**Task statement:** Once the line containing "By default, your" is found, return it and every line that follows, up to and including the final line of the material, exactly as written.

**Records provided:**
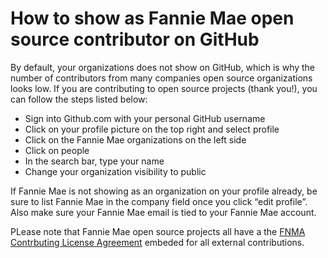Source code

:# How to show as Fannie Mae open source contributor on GitHub 

By default, your organizations does not show on GitHub, which is why the number of contributors from many companies open source organizations looks low. If you are contributing to open source projects (thank you!), you can follow the steps listed below: 

- Sign into Github.com with your personal GitHub username 
- Click on your profile picture on the top right and select profile 
- Click on the Fannie Mae organizations on the left side 
- Click on people  
- In the search bar, type your name 
- Change your organization visibility to public  

If Fannie Mae is not showing as an organization on your profile already, be sure to list Fannie Mae in the company field once you click “edit profile”. Also make sure your Fannie Mae email is tied to your Fannie Mae account.   

PLease note that Fannie Mae open source projects all have a the [FNMA Contrbuting License Agreement](https://gist.github.com/BrittanyIstenes/f73ffd0d7596f06e78486e232bcb88e6) embeded for all external contributions.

**Exercise answer:**
By default, your organizations does not show on GitHub, which is why the number of contributors from many companies open source organizations looks low. If you are contributing to open source projects (thank you!), you can follow the steps listed below: 

- Sign into Github.com with your personal GitHub username 
- Click on your profile picture on the top right and select profile 
- Click on the Fannie Mae organizations on the left side 
- Click on people  
- In the search bar, type your name 
- Change your organization visibility to public  

If Fannie Mae is not showing as an organization on your profile already, be sure to list Fannie Mae in the company field once you click “edit profile”. Also make sure your Fannie Mae email is tied to your Fannie Mae account.   

PLease note that Fannie Mae open source projects all have a the [FNMA Contrbuting License Agreement](https://gist.github.com/BrittanyIstenes/f73ffd0d7596f06e78486e232bcb88e6) embeded for all external contributions.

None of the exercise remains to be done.